The Power10 and Power11 chips as delivered both have sixteen cores with the same 18 billion transistors; the difference is how the cores are used and their clock speeds. The Power10 chips had the same 128 MB of L3 cache etched on them in two banks, with the SMT8 cores wrapped around them with 2 MB of L2 cache each. The big difference is that with Power11, all sixteen of the cores can be activated to run an operating system, whereas with Power10 a maximum of fifteen cores were available for use because with the initial 7 nanometer Samsung process, at least one of the cores was going to be a dud. And based on the SKUs for Power10, it looks like quite a few more were duds. (This is true of Intel and AMD X86 server processors, too, which is how the SKU stacks scale down to a small number of cores.)

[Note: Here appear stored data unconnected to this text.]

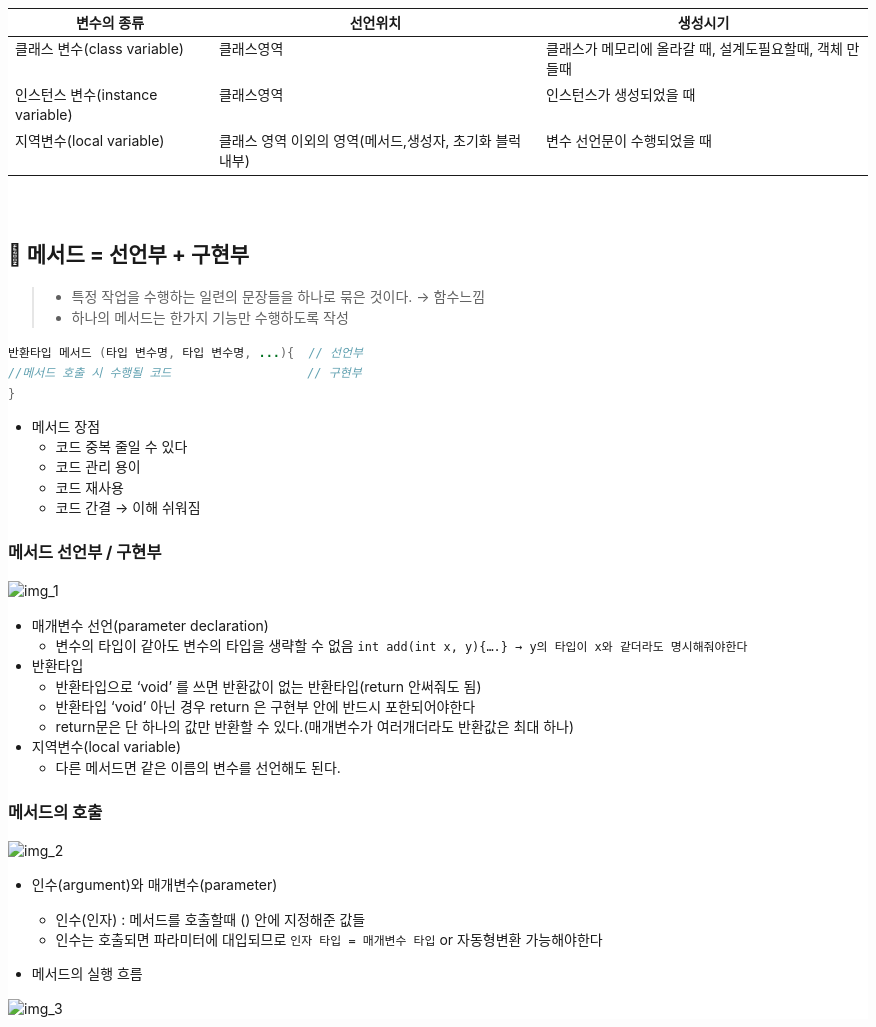 | 변수의 종류 | 선언위치 | 생성시기 |
| --- | --- | --- |
| 클래스 변수(class variable) | 클래스영역 | 클래스가 메모리에 올라갈 때, 설계도필요할때, 객체 만들때 |
| 인스턴스 변수(instance variable) | 클래스영역 | 인스턴스가 생성되었을 때 |
| 지역변수(local variable) | 클래스 영역 이외의 영역(메서드,생성자, 초기화 블럭 내부) | 변수 선언문이 수행되었을 때 |

<br>

## 🌿 메서드  = 선언부 + 구현부

> - 특정 작업을 수행하는 일련의 문장들을 하나로 묶은 것이다. → 함수느낌
> - 하나의 메서드는 한가지 기능만 수행하도록 작성
>

```java
반환타입 메서드 (타입 변수명, 타입 변수명, ...){  // 선언부
//메서드 호출 시 수행될 코드                   // 구현부
}
```

- 메서드 장점
    - 코드 중복 줄일 수 있다
    - 코드 관리 용이
    - 코드 재사용
    - 코드 간결 → 이해 쉬워짐

### 메서드 선언부 / 구현부

![img_1](https://user-images.githubusercontent.com/102898794/200574938-b398b94b-82ee-4873-8ee3-b3373bc78032.png)

- 매개변수 선언(parameter declaration)
    - 변수의 타입이 같아도 변수의 타입을 생략할 수 없음
      `int add(int x, y){….} → y의 타입이 x와 같더라도 명시해줘야한다`
- 반환타입
    - 반환타입으로 ‘void’ 를 쓰면 반환값이 없는 반환타입(return 안써줘도 됨)
    - 반환타입 ‘void’ 아닌 경우 return 은 구현부 안에 반드시 포한되어야한다
    - return문은 단 하나의 값만 반환할 수 있다.(매개변수가 여러개더라도 반환값은 최대 하나)
- 지역변수(local variable)
    - 다른 메서드면 같은 이름의 변수를 선언해도 된다.

### 메서드의 호출

![img_2](https://user-images.githubusercontent.com/102898794/200574977-81c6b8e4-87d8-4465-a307-7b239153806a.png)

- 인수(argument)와 매개변수(parameter)
    - 인수(인자) : 메서드를 호출할때 () 안에 지정해준 값들
    - 인수는 호출되면 파라미터에 대입되므로 `인자 타입 = 매개변수 타입` or 자동형변환 가능해야한다

- 메서드의 실행 흐름

![img_3](https://user-images.githubusercontent.com/102898794/200574997-94918222-8f94-49ac-949d-05e4815353dd.png)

With Power11, for the so-called “scale out” systems with one or two sockets, IBM has Power11 chips with four, eight, ten, twelve, or fifteen usable cores and makes use of these with single chip modules (what it calls SCMs) and dual chip modules (which are called DCMs). Frequencies range from 2.4 GHz to 4.15 GHz in the DCMs to 3 GHz to 4.2 GHz in the SCMs. There is a special variant of the DCM where the second chip in the socket has all of its cores deactivated (either intentionally or through bad yield) but all of the I/O capabilities of the chip are available. So this entry SCM, or eSCM as IBM calls it, has four or ten active cores on one die and none on the second, but twice as much I/O as you would expect.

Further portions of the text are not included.